Start of Source records
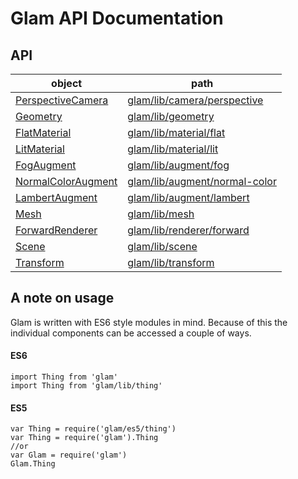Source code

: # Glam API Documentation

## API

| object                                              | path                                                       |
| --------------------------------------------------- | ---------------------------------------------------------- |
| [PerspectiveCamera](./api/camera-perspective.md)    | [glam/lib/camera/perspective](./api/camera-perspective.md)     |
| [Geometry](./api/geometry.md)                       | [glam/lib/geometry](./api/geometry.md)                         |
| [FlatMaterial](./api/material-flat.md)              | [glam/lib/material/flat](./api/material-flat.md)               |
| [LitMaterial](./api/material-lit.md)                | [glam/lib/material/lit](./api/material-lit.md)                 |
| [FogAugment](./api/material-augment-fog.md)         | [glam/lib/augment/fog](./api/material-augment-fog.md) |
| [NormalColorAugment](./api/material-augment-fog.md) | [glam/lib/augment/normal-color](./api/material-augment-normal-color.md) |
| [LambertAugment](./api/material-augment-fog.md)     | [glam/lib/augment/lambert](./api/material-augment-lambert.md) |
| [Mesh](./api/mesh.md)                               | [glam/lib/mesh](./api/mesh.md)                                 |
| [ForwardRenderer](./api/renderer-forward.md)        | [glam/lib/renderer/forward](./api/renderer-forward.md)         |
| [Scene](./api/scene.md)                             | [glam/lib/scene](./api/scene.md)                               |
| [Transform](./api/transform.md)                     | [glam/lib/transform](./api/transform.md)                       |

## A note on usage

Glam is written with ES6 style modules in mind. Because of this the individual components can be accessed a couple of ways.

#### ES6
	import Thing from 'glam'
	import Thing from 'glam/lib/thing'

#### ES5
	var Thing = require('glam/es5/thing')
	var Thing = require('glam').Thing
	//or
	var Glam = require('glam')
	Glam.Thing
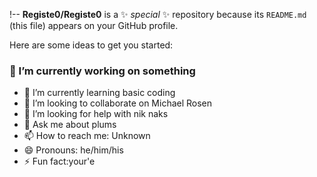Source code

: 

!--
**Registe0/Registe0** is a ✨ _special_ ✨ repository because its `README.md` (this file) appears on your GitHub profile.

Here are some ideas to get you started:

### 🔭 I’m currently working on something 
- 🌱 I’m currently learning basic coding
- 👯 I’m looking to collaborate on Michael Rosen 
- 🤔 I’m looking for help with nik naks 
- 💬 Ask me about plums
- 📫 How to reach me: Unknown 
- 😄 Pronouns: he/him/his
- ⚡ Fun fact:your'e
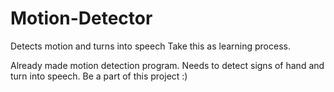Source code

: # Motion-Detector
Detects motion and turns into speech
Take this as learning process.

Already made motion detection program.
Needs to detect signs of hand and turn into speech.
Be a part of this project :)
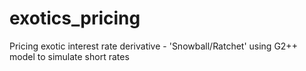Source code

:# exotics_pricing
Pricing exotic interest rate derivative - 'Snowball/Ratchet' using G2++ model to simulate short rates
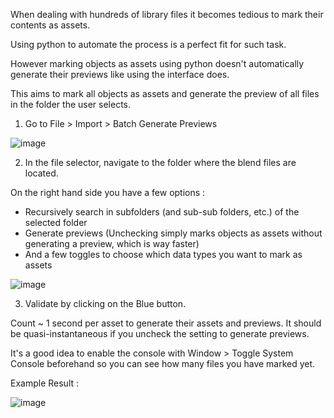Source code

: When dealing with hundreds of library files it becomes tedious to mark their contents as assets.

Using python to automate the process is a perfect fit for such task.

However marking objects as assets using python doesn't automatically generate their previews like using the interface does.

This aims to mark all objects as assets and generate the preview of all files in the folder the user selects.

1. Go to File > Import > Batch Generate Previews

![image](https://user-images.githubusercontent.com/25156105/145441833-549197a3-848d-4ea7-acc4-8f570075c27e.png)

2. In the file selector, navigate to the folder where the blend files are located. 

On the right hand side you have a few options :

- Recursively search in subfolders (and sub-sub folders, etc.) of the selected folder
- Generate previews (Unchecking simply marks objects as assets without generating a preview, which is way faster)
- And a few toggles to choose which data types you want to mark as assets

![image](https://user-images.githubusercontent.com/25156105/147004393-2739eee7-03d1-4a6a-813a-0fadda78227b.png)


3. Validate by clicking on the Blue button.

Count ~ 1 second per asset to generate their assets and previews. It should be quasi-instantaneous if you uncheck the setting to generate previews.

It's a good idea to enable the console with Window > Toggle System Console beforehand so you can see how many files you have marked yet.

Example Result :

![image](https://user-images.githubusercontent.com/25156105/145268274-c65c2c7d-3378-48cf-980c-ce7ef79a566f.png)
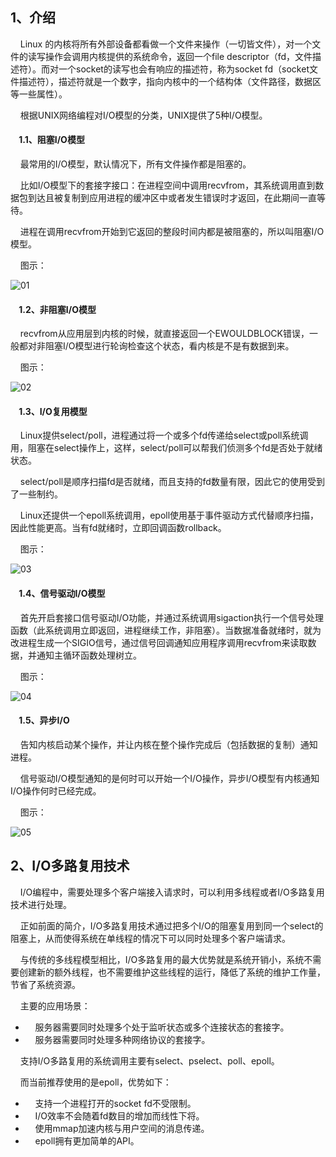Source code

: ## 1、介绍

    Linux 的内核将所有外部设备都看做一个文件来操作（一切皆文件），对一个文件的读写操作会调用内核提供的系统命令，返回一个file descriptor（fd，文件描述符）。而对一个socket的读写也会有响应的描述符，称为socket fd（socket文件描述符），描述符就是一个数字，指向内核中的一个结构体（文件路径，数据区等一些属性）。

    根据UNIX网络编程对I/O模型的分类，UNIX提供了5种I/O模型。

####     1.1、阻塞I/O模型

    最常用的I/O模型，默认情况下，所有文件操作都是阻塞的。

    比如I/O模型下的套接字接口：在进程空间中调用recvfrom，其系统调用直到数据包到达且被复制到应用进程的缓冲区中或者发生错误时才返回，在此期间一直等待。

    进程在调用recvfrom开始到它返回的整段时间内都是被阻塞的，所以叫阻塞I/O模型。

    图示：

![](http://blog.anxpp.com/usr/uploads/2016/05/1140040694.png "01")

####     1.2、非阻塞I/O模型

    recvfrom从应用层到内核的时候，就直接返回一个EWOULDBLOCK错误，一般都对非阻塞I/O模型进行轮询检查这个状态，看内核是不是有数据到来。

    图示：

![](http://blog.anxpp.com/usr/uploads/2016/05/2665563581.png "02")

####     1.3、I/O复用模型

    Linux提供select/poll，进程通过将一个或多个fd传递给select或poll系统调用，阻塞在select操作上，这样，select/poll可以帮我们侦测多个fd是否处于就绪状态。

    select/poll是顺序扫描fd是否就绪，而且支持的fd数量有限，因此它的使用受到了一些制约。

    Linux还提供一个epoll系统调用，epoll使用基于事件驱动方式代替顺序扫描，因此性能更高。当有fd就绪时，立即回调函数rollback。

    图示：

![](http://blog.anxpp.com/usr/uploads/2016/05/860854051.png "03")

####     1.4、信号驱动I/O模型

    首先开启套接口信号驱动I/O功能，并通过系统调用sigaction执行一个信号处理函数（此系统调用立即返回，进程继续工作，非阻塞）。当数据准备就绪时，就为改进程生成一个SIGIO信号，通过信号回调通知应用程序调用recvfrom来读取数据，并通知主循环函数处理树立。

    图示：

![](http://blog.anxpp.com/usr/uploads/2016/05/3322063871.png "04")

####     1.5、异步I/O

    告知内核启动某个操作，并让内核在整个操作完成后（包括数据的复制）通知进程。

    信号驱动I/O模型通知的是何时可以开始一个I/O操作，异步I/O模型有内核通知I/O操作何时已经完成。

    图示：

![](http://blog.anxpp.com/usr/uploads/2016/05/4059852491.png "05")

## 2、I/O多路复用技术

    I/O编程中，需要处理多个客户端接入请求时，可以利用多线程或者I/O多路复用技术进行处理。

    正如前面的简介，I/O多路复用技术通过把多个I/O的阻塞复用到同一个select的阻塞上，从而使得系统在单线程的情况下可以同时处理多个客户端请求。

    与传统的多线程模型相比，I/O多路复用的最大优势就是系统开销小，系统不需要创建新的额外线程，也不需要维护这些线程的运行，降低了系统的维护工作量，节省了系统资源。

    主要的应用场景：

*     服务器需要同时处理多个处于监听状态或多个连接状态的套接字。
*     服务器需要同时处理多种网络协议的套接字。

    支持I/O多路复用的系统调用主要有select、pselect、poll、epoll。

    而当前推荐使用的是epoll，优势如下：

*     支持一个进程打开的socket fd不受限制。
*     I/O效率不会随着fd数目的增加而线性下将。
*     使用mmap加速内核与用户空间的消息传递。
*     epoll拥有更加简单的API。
End of Source records
■ Task directions ■
How many lines in the data above contain the word "which"? Reply with only that figure.

■ Response ■
2